As opposed to stealing an NPM publishing token or creating a fake package, the malicious version was distributed through the repository's normal release process, making the compromise appear genuine. Package maintainers detected the malicious activity within minutes, reverting the unauthorized changes and releasing a version that is free of malicious activity, 1.20.23. 

Nevertheless, systems that downloaded or updated the compromised package during the brief exposure window may still have been affected. In contrast to conventional malware that is executed during installation, the injected code is activated when developers create or import cryptocurrency wallets using SDK functions. 

When this was achieved, the malware captured private wallet keys and mnemonic seed sentences, encoded the information, and sent it via HTTP POST request to what appeared to be an official Injective Labs infrastructure endpoint in order to blend into normal network traffic. As a method of minimizing detection, the malware disguised its outbound communication as legitimate injective network traffic in order to prevent detection. 

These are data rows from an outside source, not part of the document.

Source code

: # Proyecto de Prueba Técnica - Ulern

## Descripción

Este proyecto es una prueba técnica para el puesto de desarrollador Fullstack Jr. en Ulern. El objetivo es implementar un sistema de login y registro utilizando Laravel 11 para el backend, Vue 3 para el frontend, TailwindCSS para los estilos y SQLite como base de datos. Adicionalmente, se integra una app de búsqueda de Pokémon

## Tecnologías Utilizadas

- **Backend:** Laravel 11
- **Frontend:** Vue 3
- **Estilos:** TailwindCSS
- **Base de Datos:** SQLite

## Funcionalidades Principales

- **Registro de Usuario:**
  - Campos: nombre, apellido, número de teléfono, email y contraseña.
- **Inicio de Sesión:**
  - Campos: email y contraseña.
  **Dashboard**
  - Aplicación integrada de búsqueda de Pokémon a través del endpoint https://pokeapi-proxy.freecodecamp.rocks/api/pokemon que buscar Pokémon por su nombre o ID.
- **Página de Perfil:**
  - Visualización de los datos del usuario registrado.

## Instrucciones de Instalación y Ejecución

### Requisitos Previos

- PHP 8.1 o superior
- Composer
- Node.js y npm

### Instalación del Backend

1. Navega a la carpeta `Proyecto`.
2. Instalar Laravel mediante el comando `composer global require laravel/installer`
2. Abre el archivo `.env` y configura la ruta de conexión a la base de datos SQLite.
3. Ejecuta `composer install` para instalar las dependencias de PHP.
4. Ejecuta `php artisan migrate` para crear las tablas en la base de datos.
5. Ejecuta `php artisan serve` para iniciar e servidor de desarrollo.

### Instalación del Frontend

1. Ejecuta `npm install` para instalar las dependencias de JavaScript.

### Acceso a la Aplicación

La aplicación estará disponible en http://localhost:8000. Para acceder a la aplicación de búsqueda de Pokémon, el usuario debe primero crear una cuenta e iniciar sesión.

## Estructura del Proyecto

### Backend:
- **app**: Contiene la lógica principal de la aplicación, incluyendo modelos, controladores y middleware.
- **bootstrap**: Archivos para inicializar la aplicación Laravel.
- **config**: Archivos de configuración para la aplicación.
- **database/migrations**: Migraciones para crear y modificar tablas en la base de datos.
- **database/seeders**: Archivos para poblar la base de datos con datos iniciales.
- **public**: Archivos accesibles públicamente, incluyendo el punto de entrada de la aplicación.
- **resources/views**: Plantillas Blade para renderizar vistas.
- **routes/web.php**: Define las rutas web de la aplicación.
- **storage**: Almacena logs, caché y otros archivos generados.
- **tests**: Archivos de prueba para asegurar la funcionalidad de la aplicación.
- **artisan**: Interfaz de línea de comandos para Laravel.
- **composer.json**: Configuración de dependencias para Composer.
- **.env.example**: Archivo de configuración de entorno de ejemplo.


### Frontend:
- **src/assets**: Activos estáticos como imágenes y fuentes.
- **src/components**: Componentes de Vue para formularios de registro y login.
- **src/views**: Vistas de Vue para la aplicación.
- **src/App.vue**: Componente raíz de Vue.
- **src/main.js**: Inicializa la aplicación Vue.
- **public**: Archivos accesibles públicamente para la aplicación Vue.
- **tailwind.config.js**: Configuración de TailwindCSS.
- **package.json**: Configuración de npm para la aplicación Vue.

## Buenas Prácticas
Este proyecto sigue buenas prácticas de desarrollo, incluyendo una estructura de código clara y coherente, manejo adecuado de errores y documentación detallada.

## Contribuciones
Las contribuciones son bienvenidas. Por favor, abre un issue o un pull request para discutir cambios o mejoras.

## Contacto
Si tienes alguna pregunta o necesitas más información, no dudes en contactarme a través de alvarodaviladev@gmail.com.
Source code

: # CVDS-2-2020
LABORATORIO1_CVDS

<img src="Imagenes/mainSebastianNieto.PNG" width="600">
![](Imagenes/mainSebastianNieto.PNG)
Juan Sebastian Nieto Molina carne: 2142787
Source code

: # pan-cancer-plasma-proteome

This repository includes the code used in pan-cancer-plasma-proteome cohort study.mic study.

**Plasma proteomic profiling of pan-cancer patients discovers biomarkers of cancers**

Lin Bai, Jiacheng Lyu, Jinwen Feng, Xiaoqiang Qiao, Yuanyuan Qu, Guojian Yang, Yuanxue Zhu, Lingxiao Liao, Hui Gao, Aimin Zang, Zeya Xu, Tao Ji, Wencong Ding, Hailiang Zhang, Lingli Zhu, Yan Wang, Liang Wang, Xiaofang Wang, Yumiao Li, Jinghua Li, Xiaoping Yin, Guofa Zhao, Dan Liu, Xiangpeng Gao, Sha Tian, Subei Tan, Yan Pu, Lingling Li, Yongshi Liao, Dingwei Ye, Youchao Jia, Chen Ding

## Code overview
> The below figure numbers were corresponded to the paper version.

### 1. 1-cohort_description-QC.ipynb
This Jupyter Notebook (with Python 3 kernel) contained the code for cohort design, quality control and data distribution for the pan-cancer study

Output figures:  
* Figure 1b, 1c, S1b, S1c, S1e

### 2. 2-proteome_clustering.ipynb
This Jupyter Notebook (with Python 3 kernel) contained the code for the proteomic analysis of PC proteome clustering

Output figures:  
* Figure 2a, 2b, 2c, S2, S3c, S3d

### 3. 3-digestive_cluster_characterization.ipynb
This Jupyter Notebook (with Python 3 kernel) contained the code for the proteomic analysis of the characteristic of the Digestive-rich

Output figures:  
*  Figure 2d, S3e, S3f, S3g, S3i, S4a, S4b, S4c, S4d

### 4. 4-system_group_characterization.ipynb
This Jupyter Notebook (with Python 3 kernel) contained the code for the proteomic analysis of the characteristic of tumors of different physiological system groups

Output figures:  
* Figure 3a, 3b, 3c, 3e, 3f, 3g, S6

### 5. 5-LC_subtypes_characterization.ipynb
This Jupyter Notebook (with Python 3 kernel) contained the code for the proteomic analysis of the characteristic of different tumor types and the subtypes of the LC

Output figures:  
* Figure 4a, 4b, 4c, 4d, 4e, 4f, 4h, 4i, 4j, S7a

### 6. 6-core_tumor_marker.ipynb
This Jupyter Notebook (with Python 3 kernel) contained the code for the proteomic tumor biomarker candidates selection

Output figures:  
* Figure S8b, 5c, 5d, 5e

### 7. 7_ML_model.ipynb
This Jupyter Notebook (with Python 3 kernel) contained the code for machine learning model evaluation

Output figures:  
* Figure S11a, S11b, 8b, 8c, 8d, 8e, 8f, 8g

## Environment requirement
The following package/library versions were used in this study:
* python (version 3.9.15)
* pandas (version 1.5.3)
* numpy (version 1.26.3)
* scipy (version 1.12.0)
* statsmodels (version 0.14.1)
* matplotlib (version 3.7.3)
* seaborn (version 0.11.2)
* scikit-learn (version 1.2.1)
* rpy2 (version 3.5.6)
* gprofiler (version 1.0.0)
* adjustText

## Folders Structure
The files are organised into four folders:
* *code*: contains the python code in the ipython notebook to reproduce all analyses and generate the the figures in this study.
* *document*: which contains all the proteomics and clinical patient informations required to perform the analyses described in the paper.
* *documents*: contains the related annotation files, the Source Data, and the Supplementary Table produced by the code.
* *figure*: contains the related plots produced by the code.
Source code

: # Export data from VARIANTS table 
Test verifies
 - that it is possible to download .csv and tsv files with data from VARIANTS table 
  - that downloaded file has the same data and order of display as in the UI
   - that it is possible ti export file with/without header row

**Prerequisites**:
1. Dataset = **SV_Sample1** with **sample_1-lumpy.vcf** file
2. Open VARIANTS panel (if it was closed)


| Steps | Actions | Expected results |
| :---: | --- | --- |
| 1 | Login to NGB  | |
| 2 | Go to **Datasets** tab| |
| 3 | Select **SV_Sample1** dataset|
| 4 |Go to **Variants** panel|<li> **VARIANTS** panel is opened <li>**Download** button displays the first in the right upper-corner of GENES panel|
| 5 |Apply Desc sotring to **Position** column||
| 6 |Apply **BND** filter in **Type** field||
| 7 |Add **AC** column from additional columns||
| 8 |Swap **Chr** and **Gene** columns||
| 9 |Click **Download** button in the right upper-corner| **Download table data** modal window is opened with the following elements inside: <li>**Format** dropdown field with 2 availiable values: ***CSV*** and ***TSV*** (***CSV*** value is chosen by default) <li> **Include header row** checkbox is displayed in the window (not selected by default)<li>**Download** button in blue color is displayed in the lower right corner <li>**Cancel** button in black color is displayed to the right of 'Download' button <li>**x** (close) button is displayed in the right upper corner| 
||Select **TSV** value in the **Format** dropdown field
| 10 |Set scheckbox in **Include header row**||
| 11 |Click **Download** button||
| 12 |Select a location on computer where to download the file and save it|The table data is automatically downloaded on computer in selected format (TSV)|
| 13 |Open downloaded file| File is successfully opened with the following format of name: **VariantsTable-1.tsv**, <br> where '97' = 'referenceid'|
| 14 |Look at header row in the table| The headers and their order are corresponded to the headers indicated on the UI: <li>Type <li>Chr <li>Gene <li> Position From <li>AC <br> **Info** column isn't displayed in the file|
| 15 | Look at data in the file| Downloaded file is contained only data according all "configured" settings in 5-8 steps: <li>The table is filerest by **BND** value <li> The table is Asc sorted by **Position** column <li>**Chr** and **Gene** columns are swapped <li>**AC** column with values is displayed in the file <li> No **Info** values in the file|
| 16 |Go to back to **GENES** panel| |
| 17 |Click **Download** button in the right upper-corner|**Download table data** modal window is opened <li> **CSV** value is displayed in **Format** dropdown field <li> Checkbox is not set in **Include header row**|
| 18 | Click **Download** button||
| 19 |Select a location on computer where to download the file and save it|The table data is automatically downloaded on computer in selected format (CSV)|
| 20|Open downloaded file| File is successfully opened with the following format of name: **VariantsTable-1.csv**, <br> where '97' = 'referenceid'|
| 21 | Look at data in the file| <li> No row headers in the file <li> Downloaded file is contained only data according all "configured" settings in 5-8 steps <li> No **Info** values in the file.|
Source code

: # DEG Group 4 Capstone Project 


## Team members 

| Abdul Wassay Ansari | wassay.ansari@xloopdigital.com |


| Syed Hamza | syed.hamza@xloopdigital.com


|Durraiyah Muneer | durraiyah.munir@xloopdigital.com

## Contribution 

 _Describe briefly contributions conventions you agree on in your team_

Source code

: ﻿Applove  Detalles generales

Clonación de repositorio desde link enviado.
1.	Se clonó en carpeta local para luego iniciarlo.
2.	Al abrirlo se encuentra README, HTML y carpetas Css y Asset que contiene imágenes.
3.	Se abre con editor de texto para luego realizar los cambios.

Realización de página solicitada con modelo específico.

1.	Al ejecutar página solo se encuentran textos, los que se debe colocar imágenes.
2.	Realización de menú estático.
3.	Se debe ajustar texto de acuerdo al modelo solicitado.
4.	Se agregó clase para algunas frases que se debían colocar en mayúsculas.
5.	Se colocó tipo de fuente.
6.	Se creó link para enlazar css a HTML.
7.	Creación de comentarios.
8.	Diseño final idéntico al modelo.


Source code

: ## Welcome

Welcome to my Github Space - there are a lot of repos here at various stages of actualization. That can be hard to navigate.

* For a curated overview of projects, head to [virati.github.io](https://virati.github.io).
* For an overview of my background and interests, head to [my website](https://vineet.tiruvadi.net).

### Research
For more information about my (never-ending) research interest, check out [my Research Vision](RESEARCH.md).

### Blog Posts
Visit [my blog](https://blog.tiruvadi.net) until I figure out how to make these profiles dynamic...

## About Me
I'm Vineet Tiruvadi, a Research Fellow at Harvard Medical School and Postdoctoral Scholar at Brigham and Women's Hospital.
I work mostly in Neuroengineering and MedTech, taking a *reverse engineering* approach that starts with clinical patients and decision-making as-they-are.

By capturing multiple wallet secrets temporarily, encoding them, and transmitting them as a single request, the malicious activity was able to blend in with blockchain-related communications, avoiding detection. The malware, according to StepSecurity researchers, collected wallet secrets for approximately two seconds before bundling them into a single request to minimize suspicion while maximizing the amount of data stolen. 

In a recent report, Socket reported that 310 malicious packages had been downloaded before they were deprecated, but there is reportedly still availability of the associated malicious GitHub release artifacts. As a consequence of Ox Security's warning, the compromised SDK is dependent on 87 direct NPM packages, accounting for more than 112,000 cumulative downloads, illustrating the risk to a larger supply chain.

Researchers noted that even though the malicious payload was contained within @injectivelabs/sdk-ts, the compromised release affected 17 additional injective packages that depended on the infected SDK version. This could have resulted in developers installing the backdoored package unknowingly through normal project dependencies, thereby significantly expanding the attack's impact. 

It is advised that developers who suspect they may have installed the affected version transfer cryptocurrency assets immediately into new wallets, replace compromised private keys and seed phrases, and rotate any sensitive credentials stored within their development environment immediately. The incident underlines the growing threat posed by software supply chain attacks, particularly within the cryptocurrency ecosystem where a compromised development dependency may result in a significant financial loss to both developers and end users.

Due to the increasing sophistication of software supply chain attacks, organizations and developers must strengthen dependency verification, monitor package integrity, and respond quickly to compromised components so that credential theft and downstream compromise can be reduced.